If we factor in the emissions from the collection trucks—from the trucks that transport it to the coast, the ships that take it to China and from the trucks in China that take it to the processing plant, is it helping the environment?
Then there is plastic. The plastics industry scored a huge public relations victory years ago when it adopted the triangle symbol, which is stamped on all hard plastic products. It has numbers from 1-7 in the centre of the triangle to identify the resin used in manufacturing which make us believe they are all being recycled in some way. They are not.
Numbers 1 and 2 can be recycled into useful products but to some extent these are already covered by the deposit system. However, numbers 3 to 7 are essentially garbage. The plastics industry has known this for 40 years and the recycling industry obviously knows it too. In fact only nine per cent of plastic globally is recycled, the rest is dumped in landfills, incinerated, of worse still shipped to other countries. Canada's recycling percentage is slightly better at 16 per cent, possibly due to the deposit program for plastic bottles.

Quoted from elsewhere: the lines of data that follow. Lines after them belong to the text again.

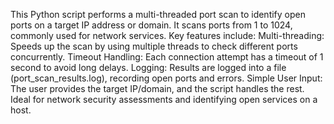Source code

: This Python script performs a multi-threaded port scan to identify open ports on a target IP address or domain. It scans ports from 1 to 1024, commonly used for network services. Key features include: 
Multi-threading: Speeds up the scan by using multiple threads to check different ports concurrently.
Timeout Handling: Each connection attempt has a timeout of 1 second to avoid long delays.
Logging: Results are logged into a file (port_scan_results.log), recording open ports and errors.
Simple User Input: The user provides the target IP/domain, and the script handles the rest.
Ideal for network security assessments and identifying open services on a host.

If the recycling industry was making products that were in demand then they would be able to make a profit and operate without government help, but the plastics industry wants clean virgin plastic, not something that looks dirty and actually costs more. So, it is the taxpayers who are on the hook for the cost of recycling. The fact is, there is a glut of virgin plastic in North America at a fraction of the cost of recycled resin. So, which is the industry most likely to use?
I agree that driving to Kent Road (in Kelowna) is not a great way to recycle glass. It merely generates thousands of unnecessary vehicle trips. Putting out thousands of boxes with a handful of glass jars in each one is not very efficient either.
The Regional District of Central Okanagan should look at installing bottle banks at large grocery stores, a method that has been used successfully in the U.K. for more than 30 years. They could be located close to the entrance of the store, so when you go to buy your groceries, you could just pop the empty bottles in the dumpster. In this way, there would be no unnecessary trips required.
I'm sure the grocery stores would provide space free of charge since they are the ones largely responsible for the plastic use. That would eliminate the need for the grey boxes.
The pink boxes are a waste of time because most of what goes in there will end up in a landfill somewhere. Why not save us all the trouble and expense and simply put that stuff in the black bin?
When something isn't working, it's best to take a step back and rethink rather than double down on it.
Peter Emery, Kelowna
(Editor's note: Recycling in the Central Okanagan is funded by Recycle BC, a non-profit organization funded by businesses that supply packaging and paper to B.C. residents, not through direct municipal taxes.)